Koen recused himself in January 2023, saying he felt compelled to do so because of the views he had expressed on the merits of Zuma’s ongoing bid to have Downer removed.

He took this step after it became apparent that Zuma would use his attempt to bring criminal charges against Downer in a private prosecution as a fresh basis for pleading for his removal from the trial.

The criminal charges were dismissed by the high court as an abuse of process, in a ruling upheld by the supreme court of appeal.

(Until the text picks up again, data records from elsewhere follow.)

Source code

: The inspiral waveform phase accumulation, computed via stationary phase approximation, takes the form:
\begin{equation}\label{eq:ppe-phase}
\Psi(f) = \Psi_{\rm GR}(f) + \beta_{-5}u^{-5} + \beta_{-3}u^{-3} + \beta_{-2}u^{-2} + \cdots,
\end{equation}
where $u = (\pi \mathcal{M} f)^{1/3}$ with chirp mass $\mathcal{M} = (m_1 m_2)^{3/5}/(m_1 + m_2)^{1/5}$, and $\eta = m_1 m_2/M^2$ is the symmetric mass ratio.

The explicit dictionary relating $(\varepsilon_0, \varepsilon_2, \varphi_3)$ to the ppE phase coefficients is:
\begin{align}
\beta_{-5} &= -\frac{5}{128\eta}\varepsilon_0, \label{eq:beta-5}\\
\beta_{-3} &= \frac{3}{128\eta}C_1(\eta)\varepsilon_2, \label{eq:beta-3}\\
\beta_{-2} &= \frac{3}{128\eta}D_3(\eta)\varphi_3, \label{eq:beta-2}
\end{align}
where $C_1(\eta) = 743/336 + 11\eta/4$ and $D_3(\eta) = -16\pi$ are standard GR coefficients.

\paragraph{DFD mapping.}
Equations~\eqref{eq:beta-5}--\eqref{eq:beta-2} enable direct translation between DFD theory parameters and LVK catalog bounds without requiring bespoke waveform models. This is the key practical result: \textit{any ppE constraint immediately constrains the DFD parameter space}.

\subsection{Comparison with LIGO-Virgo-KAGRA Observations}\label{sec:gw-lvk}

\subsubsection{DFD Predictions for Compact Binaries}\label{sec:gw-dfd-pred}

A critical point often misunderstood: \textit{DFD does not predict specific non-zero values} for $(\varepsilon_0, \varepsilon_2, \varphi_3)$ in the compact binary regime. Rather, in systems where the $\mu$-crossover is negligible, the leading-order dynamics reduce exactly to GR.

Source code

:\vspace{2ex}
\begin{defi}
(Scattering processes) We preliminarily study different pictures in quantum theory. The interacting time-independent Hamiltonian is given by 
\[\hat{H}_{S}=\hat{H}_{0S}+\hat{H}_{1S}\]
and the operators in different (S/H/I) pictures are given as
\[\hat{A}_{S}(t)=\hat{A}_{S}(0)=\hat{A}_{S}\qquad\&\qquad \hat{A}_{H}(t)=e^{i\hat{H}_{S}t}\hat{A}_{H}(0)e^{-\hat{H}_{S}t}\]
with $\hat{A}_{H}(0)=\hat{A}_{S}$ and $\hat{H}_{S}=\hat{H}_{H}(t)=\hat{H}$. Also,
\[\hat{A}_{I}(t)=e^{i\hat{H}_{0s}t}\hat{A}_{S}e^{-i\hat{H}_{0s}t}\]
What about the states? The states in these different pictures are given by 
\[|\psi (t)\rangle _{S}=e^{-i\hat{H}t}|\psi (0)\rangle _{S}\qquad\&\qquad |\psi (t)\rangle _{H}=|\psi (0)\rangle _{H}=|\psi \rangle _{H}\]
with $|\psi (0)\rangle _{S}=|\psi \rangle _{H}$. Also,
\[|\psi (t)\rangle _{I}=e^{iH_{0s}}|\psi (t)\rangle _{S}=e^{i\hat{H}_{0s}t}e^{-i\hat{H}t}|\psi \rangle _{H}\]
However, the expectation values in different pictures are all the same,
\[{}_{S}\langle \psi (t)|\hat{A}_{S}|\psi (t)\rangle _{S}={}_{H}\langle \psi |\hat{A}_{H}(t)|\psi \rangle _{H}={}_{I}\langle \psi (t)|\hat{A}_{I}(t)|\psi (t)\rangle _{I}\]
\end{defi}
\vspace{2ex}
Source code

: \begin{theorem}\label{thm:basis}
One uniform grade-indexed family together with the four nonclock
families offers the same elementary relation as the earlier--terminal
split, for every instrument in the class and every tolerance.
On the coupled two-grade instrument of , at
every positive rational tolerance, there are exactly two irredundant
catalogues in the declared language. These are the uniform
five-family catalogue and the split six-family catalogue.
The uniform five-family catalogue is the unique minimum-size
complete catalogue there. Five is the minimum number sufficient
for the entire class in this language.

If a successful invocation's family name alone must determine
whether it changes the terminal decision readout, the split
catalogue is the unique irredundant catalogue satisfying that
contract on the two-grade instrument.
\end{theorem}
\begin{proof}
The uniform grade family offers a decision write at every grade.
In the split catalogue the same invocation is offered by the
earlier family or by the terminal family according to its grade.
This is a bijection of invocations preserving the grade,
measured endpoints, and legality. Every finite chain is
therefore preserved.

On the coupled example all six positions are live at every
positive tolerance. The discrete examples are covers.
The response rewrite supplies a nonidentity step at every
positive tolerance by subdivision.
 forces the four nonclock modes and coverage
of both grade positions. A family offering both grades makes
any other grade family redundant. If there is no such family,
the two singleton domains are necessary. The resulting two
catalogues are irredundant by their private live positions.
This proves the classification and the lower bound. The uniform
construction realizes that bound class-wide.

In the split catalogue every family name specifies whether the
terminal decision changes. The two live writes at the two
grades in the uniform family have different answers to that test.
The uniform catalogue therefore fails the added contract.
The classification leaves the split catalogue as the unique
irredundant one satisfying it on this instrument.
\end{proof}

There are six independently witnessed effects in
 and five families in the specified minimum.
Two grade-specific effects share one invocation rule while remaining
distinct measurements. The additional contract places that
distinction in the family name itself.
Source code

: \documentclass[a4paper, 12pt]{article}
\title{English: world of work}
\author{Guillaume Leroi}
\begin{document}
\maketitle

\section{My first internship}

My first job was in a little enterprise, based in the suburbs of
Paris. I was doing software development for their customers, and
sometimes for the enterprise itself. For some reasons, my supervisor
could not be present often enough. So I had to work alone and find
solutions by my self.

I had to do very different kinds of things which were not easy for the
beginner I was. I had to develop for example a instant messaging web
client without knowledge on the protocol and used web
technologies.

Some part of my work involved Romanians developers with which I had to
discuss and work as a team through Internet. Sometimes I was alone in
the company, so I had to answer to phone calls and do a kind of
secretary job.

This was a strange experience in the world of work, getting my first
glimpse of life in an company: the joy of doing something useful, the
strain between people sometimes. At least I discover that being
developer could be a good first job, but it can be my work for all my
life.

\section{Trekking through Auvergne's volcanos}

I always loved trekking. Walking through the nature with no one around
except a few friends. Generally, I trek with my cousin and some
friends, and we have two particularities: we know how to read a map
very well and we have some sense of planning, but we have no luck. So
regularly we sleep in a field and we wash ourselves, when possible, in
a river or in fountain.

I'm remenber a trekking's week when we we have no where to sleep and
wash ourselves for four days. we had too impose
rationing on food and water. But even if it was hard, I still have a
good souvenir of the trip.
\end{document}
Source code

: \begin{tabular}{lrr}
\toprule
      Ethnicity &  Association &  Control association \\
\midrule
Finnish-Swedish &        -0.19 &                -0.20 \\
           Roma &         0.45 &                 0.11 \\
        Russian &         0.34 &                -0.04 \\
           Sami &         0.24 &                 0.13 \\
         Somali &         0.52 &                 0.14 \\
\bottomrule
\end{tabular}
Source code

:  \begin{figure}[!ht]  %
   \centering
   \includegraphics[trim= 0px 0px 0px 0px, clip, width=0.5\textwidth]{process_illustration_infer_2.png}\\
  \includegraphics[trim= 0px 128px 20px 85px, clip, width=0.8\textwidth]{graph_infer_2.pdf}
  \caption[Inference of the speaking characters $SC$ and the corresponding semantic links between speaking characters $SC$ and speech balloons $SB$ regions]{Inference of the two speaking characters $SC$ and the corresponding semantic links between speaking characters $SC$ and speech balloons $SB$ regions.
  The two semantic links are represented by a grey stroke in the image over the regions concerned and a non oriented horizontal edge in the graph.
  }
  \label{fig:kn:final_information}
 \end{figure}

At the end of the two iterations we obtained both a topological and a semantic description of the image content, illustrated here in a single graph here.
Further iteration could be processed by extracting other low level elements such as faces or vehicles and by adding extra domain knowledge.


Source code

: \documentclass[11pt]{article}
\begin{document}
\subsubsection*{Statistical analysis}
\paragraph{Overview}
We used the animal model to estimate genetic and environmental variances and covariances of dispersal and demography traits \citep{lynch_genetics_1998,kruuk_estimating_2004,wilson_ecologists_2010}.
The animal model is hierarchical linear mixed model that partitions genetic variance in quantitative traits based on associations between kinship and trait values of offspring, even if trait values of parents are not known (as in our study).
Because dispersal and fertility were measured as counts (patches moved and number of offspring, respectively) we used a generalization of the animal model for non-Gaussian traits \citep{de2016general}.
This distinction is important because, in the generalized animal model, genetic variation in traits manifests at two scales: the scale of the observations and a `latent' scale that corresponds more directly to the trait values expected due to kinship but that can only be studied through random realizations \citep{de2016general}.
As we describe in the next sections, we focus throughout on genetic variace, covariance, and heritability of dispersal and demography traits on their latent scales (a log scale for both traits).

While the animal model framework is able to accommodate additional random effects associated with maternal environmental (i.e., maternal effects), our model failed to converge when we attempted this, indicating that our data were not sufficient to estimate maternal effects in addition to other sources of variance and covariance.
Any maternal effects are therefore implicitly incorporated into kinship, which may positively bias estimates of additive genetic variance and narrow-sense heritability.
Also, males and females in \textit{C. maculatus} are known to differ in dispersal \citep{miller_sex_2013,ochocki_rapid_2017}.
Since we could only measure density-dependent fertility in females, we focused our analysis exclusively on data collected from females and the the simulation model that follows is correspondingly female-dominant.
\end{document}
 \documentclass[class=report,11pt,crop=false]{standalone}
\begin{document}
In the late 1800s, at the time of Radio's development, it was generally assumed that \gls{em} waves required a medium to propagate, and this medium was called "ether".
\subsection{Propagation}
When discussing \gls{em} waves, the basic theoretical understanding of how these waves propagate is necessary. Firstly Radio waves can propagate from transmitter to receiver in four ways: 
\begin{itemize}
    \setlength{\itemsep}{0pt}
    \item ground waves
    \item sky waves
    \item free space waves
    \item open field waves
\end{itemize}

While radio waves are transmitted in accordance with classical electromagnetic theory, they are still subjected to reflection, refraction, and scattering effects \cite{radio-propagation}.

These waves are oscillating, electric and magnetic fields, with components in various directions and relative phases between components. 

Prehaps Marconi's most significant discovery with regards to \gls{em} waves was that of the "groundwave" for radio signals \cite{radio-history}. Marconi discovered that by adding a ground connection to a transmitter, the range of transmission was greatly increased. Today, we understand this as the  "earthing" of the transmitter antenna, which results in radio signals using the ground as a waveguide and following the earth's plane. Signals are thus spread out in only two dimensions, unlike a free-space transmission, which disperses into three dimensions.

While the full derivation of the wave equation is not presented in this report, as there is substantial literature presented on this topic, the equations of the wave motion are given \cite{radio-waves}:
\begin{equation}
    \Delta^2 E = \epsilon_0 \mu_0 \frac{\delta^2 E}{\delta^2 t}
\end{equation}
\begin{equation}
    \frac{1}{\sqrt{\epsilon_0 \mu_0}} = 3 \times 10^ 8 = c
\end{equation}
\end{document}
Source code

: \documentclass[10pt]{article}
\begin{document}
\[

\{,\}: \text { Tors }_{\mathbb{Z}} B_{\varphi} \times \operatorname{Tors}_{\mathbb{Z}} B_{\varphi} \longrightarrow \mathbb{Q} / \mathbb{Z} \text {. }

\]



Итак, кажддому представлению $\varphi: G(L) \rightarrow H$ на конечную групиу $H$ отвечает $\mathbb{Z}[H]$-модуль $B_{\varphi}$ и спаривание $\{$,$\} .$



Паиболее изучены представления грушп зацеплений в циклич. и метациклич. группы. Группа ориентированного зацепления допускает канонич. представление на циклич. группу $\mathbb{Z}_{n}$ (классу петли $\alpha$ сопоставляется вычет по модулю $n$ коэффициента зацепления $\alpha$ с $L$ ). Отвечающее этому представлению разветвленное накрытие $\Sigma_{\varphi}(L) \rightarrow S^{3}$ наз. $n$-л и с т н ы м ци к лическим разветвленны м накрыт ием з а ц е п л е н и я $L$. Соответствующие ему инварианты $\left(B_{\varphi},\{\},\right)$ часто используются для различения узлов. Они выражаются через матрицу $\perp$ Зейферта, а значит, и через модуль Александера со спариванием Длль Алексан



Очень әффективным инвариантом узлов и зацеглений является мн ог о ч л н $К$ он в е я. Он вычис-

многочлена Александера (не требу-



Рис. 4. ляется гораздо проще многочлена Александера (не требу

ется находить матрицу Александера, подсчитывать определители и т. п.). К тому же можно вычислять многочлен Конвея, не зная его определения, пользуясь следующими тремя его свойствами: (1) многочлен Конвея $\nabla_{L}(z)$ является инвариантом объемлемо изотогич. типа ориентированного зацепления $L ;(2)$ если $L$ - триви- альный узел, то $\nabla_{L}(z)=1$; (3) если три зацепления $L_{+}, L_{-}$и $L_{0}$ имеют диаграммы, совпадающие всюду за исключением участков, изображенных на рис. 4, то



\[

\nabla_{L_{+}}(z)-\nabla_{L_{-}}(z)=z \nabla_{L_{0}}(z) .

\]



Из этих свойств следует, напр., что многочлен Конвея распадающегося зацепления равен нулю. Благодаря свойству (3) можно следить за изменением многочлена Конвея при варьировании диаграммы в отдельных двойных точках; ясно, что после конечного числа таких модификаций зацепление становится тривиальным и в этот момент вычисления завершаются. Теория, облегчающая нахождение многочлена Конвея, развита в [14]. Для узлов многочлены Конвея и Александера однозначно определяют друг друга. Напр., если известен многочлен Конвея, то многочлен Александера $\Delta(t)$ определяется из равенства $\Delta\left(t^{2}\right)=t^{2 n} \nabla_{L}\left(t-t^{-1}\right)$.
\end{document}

The appellate court described the case as a part of Zuma’s tireless Stalingrad strategy to delay a case in which he stands accused of taking bribes from French arms manufacturer Thales in the late 1990s.

The appellate court said the history of the case showed that “on any reckoning, the scale of litigation, which is likely unprecedented in the South African courts, justifiably attracts the epithet ‘Stalingrad’”.

Zuma made his first court appearance in 2005 and pleaded not guilty to fraud, corruption, money-laundering and racketeering charges in May 2021, but the myriad of interim applications means no evidence has been led.

Once Chili had ruled, Downer rose and asked that the court set a trial date.

“In the pecking order of cases on the court rolls of our country, this matter should be given the highest priority,” he added.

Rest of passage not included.